**Work to complete**
Only the lines below starting at the one containing "27. authentication flows : Les" and ending at the one containing "Le flux de réinitialisation" belong in the answer, each copied exactly.

**Entries shown**
┄┄┄┄┄┄┄┄┄┄

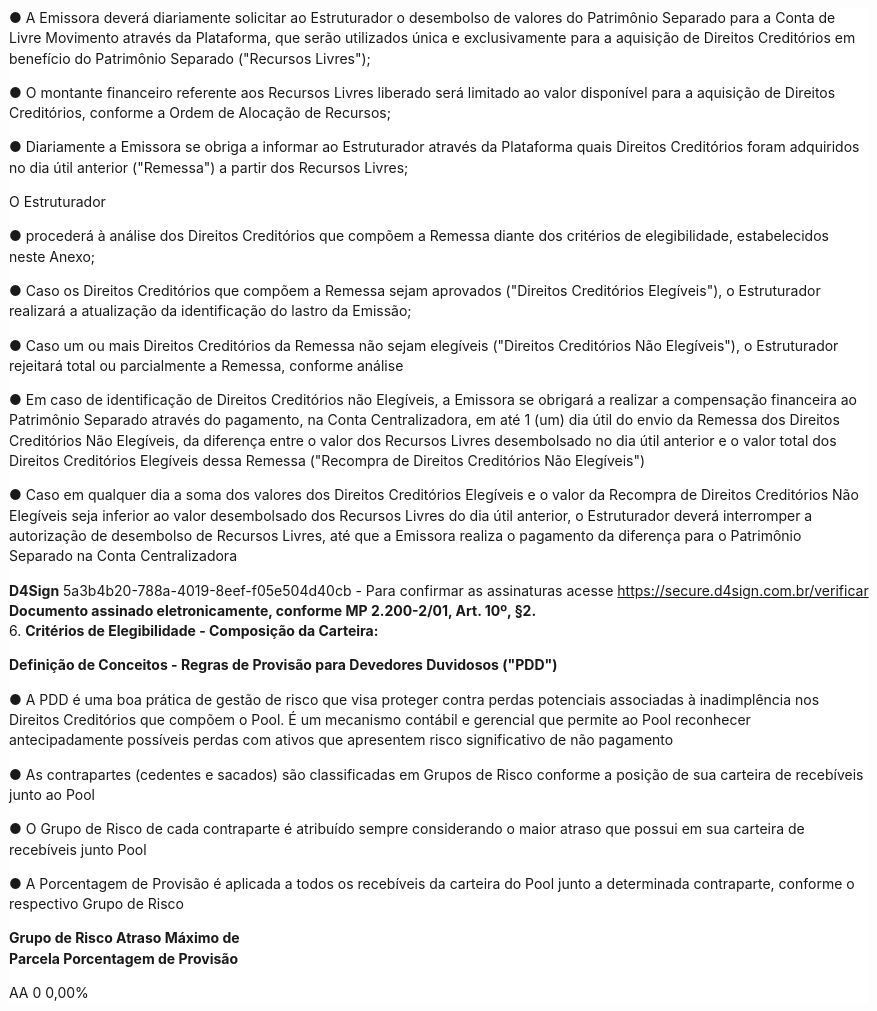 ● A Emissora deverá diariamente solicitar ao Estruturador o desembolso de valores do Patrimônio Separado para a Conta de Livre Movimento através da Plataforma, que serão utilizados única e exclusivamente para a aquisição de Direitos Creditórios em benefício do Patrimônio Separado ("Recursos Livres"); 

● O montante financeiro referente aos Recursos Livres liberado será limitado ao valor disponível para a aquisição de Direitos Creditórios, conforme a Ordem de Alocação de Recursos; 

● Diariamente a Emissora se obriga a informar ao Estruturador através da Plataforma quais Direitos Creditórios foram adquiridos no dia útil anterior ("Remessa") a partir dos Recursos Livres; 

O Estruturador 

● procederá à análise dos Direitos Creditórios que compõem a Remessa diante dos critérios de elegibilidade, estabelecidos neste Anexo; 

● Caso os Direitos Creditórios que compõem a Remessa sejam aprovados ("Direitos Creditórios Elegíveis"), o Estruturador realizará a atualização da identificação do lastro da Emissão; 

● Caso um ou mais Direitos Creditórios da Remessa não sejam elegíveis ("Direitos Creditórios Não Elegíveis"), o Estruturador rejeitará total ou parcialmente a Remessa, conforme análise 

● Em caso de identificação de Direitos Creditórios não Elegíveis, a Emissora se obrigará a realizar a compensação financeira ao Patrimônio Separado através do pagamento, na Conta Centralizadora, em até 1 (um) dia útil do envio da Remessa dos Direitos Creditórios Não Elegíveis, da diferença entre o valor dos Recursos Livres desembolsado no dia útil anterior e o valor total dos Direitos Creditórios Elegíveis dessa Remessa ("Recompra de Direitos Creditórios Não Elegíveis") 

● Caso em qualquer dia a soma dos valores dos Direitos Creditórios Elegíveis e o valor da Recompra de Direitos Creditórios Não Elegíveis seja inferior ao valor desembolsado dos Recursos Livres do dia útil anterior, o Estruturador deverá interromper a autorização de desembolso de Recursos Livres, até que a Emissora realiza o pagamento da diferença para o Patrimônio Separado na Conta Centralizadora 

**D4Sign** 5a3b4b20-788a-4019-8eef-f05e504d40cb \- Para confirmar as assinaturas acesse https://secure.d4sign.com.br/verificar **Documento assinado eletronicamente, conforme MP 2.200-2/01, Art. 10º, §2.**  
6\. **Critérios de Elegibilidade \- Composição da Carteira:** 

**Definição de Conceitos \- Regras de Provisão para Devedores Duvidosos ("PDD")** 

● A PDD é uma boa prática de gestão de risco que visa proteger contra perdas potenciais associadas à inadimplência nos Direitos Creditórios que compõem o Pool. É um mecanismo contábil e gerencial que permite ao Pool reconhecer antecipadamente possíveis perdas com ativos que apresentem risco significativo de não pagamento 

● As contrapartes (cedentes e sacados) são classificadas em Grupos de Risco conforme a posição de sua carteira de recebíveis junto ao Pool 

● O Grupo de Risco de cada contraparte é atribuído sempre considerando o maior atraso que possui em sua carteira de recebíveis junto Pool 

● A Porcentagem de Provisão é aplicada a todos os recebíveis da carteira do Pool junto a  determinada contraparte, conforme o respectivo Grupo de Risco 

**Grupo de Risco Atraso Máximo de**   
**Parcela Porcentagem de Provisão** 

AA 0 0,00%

┄┄┄┄┄┄┄┄┄┄

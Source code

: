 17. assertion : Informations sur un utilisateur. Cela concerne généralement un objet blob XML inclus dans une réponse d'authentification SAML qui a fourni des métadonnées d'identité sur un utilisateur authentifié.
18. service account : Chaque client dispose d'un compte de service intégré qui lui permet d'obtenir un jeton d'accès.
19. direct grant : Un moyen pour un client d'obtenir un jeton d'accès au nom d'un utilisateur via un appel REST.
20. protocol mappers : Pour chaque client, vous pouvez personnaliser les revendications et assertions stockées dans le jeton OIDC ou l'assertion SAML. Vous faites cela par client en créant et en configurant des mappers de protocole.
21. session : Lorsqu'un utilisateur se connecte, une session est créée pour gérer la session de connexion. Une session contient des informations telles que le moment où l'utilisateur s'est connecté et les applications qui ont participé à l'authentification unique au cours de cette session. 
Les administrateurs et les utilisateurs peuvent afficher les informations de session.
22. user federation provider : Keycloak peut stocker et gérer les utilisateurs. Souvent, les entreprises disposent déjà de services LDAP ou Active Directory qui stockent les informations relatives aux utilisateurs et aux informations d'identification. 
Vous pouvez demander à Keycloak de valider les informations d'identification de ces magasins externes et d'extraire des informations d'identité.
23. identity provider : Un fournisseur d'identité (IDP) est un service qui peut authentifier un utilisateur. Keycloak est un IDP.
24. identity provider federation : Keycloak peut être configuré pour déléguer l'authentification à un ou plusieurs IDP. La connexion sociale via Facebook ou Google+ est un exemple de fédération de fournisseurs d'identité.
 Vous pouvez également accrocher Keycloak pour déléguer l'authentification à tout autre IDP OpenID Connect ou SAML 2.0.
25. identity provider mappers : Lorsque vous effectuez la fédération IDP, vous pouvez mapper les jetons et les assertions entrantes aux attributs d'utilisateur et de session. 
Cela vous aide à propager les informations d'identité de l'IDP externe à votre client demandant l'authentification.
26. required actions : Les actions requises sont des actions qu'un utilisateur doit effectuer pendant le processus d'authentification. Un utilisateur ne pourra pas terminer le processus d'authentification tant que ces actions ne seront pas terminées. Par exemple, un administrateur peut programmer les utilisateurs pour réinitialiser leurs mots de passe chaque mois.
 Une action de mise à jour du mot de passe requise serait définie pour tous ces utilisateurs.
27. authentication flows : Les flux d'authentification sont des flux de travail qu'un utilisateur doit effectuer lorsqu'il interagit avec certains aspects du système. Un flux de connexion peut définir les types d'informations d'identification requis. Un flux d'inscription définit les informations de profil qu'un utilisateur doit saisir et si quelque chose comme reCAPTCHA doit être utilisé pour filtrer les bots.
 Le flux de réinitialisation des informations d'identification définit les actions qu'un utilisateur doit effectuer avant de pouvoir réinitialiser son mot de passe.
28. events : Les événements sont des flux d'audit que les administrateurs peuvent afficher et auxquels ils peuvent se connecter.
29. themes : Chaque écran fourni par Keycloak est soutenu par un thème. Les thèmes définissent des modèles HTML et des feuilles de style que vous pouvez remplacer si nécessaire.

┄┄┄┄┄┄┄┄┄┄

**Reply to the exercise**
27. authentication flows : Les flux d'authentification sont des flux de travail qu'un utilisateur doit effectuer lorsqu'il interagit avec certains aspects du système. Un flux de connexion peut définir les types d'informations d'identification requis. Un flux d'inscription définit les informations de profil qu'un utilisateur doit saisir et si quelque chose comme reCAPTCHA doit être utilisé pour filtrer les bots.
 Le flux de réinitialisation des informations d'identification définit les actions qu'un utilisateur doit effectuer avant de pouvoir réinitialiser son mot de passe.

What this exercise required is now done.